- Exercise instructions
The entries below contain a line with "Details and Specs." and a line with "Automates the obtaining". Retype exactly everything from the first down to the second, both included, and nothing else.

- Data records

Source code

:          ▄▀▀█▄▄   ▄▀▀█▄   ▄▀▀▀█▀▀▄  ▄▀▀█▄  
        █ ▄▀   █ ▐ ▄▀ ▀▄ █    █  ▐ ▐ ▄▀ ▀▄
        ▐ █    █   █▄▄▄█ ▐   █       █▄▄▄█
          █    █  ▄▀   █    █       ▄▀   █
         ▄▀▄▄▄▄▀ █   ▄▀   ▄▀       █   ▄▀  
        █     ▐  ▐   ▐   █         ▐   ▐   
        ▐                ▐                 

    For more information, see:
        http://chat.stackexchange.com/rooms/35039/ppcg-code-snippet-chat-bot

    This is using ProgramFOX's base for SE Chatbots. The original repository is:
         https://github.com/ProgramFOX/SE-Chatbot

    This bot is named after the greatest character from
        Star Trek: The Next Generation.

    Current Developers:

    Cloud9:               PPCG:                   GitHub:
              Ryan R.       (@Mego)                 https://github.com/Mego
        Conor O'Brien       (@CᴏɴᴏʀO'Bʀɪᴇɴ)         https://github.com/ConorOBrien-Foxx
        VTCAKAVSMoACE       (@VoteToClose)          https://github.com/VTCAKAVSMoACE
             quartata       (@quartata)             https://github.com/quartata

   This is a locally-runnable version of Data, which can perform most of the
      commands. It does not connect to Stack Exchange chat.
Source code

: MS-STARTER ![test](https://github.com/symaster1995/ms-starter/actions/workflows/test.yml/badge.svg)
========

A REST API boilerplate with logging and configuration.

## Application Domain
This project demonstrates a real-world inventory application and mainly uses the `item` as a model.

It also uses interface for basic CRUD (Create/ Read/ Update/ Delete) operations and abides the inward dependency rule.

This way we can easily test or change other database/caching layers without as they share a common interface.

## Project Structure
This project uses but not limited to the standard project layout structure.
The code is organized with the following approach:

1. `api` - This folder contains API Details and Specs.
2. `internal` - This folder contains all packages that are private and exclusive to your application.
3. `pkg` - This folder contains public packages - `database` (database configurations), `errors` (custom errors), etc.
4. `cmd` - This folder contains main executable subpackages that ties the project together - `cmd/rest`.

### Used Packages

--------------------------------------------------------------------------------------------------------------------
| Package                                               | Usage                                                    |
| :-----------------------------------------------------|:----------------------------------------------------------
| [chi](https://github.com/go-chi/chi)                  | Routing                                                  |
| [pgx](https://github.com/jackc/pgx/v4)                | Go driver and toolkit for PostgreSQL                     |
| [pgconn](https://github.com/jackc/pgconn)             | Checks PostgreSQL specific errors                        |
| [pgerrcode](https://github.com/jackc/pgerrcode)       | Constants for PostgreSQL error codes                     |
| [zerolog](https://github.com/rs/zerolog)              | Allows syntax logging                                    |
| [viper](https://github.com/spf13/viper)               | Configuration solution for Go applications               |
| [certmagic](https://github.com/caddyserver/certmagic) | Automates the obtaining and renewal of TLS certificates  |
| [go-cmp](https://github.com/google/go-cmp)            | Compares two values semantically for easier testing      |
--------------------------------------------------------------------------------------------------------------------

- Written answer
1. `api` - This folder contains API Details and Specs.
2. `internal` - This folder contains all packages that are private and exclusive to your application.
3. `pkg` - This folder contains public packages - `database` (database configurations), `errors` (custom errors), etc.
4. `cmd` - This folder contains main executable subpackages that ties the project together - `cmd/rest`.

### Used Packages

--------------------------------------------------------------------------------------------------------------------
| Package                                               | Usage                                                    |
| :-----------------------------------------------------|:----------------------------------------------------------
| [chi](https://github.com/go-chi/chi)                  | Routing                                                  |
| [pgx](https://github.com/jackc/pgx/v4)                | Go driver and toolkit for PostgreSQL                     |
| [pgconn](https://github.com/jackc/pgconn)             | Checks PostgreSQL specific errors                        |
| [pgerrcode](https://github.com/jackc/pgerrcode)       | Constants for PostgreSQL error codes                     |
| [zerolog](https://github.com/rs/zerolog)              | Allows syntax logging                                    |
| [viper](https://github.com/spf13/viper)               | Configuration solution for Go applications               |
| [certmagic](https://github.com/caddyserver/certmagic) | Automates the obtaining and renewal of TLS certificates  |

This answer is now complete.